Mathematics Mid‑priority

	Mathematics portal This article is within the scope of WikiProject Mathematics, a collaborative effort to improve the coverage of mathematics on Wikipedia. If you would like to participate, please visit the project page, where you can join the discussion and see a list of open tasks.MathematicsWikipedia:WikiProject MathematicsTemplate:WikiProject Mathematicsmathematics articles
Mid	This article has been rated as Mid-priority on the project's priority scale.

Problems

This article is quite badly written as it stands, although not as bad as it was. I'm not sure if it's worth saving or not. Michael Hardy (talk) 05:22, 7 April 2009 (UTC)[reply]

I think it's worth having a page on this topic. I've attempted a major rewrite. I plan to add a figure or two in the near future. Comments are welcome. Skbkekas (talk) 15:38, 8 April 2009 (UTC)[reply]

This looks considerably better. There may be scope to add something from design of experiments, where I think there are results such as, if the region of interest is known and if the order of the polynomial is known, where best to place the values of the x's to get the best estimates of the regression function. It may be more important to extend the discussion to explicitly include polynomials with multivariate x's. Possibly the book by Draper&Smith may suggest things that ought to be mentioned here. Melcombe (talk) 09:03, 9 April 2009 (UTC)[reply]

Fine albeit unconstructive comments!

Polynomial regression has its place in history even if more efficient methods exist. Therefore an article on polynomial regression should not be overshadowed by other topics which should merely be linked to and exist separately in their own right.
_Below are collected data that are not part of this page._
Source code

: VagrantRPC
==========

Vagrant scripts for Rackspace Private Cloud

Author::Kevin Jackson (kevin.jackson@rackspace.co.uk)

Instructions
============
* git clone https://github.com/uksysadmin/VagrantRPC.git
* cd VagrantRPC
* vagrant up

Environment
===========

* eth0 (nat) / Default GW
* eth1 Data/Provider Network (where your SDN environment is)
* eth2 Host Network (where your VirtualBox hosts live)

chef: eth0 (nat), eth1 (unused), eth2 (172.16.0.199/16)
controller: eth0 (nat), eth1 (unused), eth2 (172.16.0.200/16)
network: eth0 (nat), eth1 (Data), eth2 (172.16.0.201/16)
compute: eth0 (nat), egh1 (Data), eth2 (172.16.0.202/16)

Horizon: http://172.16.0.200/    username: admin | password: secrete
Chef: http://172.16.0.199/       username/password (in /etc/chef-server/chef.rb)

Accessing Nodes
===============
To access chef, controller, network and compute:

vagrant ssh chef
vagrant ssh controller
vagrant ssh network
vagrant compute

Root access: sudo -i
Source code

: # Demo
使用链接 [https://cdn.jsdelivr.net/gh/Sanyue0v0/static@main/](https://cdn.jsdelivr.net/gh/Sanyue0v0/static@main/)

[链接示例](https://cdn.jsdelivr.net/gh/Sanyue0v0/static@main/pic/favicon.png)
I am sorry to say that the article in its current state does not appear explain what polynomial regression is, and why it is useful (follow up the Excel commentary). The nomenclature corrections are appreciated, but I cannot fathom why the derivation has been removed. This would have been of interest to any budding mathematician or software programmer. A more useful revision would have been an explanation of why the differentials yield a minima (as opposed to a maxima or inflexion), or the addition of some credible references (I wrote the original article from memory of my university days). Finally, I would like to defend the use of practical analogies and simple English. I think mathematical articles nowadays are way too abstract and risk alienating future generations. 23:42, Gouranga Gupta 15 April 2009 (UTC) —Preceding unsigned comment added by 89.240.182.222 (talk)

Something more to consider:

According to the Oxford Dictionary of Mathematics (Clapham & Nicholson), Multiple Regression is regression based on multiple independent variables, e.g. f(x, y) = 2 * x + 5 * y etc as opposed to a single independent variable e.g. f(x) = 2 * x + 5. Both of these examples are LINEAR. The aforementioned reference would refer to the former equation as an example of "Multiple Linear Regression".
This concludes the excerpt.